Les robes sont magnifiques : des velours noirs, des velours bleus, des velours violets ou cramoisis, doublés de pelleteries précieuses. Les calottes sont toutes en velours noir, — bordées de fourrures à longs poils qui mettent dans l’ombre les nez en lame de couteau et les mauvais regards.
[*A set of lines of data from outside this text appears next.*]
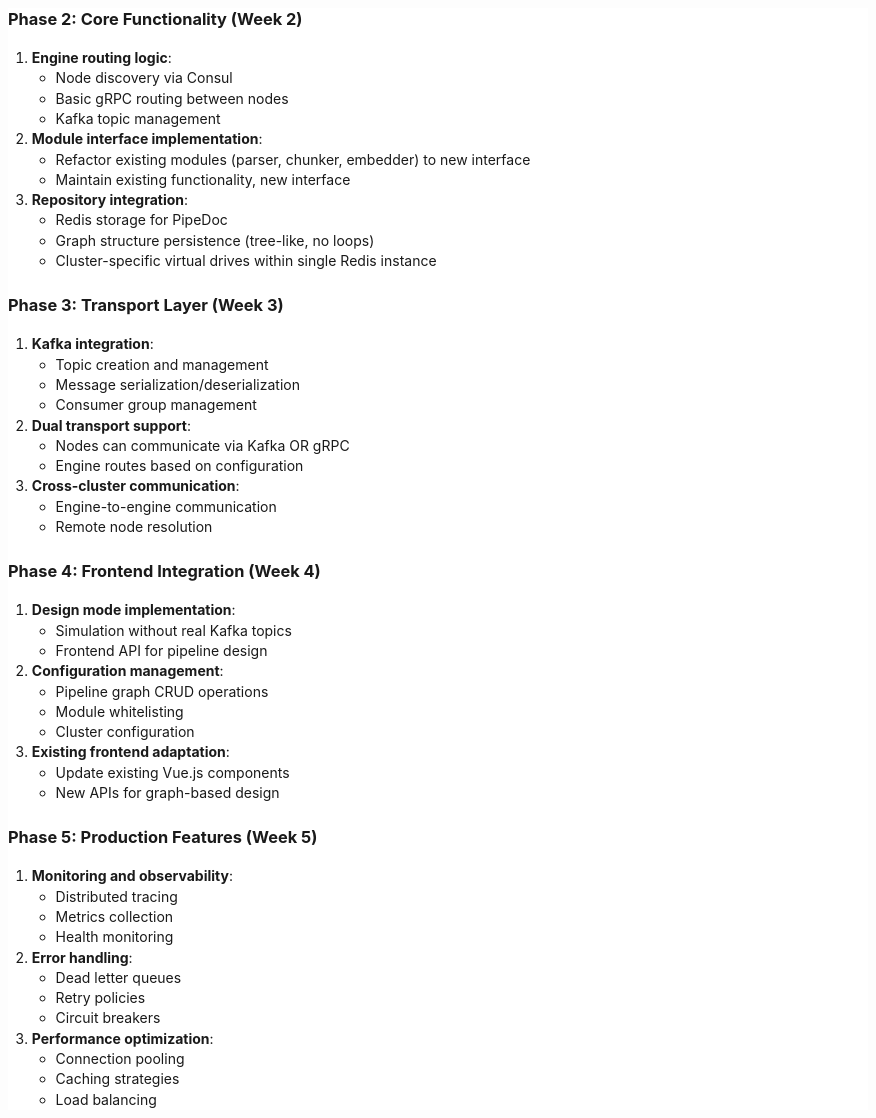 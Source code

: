 ### Phase 2: Core Functionality (Week 2)
1. **Engine routing logic**:
   - Node discovery via Consul
   - Basic gRPC routing between nodes
   - Kafka topic management
2. **Module interface implementation**:
   - Refactor existing modules (parser, chunker, embedder) to new interface
   - Maintain existing functionality, new interface
3. **Repository integration**:
   - Redis storage for PipeDoc
   - Graph structure persistence (tree-like, no loops)
   - Cluster-specific virtual drives within single Redis instance

### Phase 3: Transport Layer (Week 3)
1. **Kafka integration**:
   - Topic creation and management
   - Message serialization/deserialization
   - Consumer group management
2. **Dual transport support**:
   - Nodes can communicate via Kafka OR gRPC
   - Engine routes based on configuration
3. **Cross-cluster communication**:
   - Engine-to-engine communication
   - Remote node resolution

### Phase 4: Frontend Integration (Week 4)
1. **Design mode implementation**:
   - Simulation without real Kafka topics
   - Frontend API for pipeline design
2. **Configuration management**:
   - Pipeline graph CRUD operations
   - Module whitelisting
   - Cluster configuration
3. **Existing frontend adaptation**:
   - Update existing Vue.js components
   - New APIs for graph-based design

### Phase 5: Production Features (Week 5)
1. **Monitoring and observability**:
   - Distributed tracing
   - Metrics collection
   - Health monitoring
2. **Error handling**:
   - Dead letter queues
   - Retry policies
   - Circuit breakers
3. **Performance optimization**:
   - Connection pooling
   - Caching strategies
   - Load balancing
Les visages, qui se détournent à demi pour nous examiner, sont presque tous d’une laideur spéciale, d’une laideur à donner le frisson : si minces, si effilés, si chafouins, avec de si petits yeux sournois et larmoyants, sous des retombées de paupières mortes !… Des teints blancs et roses de cire malsaine, et, sur toutes les oreilles, des tire-bouchons de cheveux, qui pendent comme les « anglaises » de 1830, complétant d’inquiétantes ressemblances de vieilles dames barbues.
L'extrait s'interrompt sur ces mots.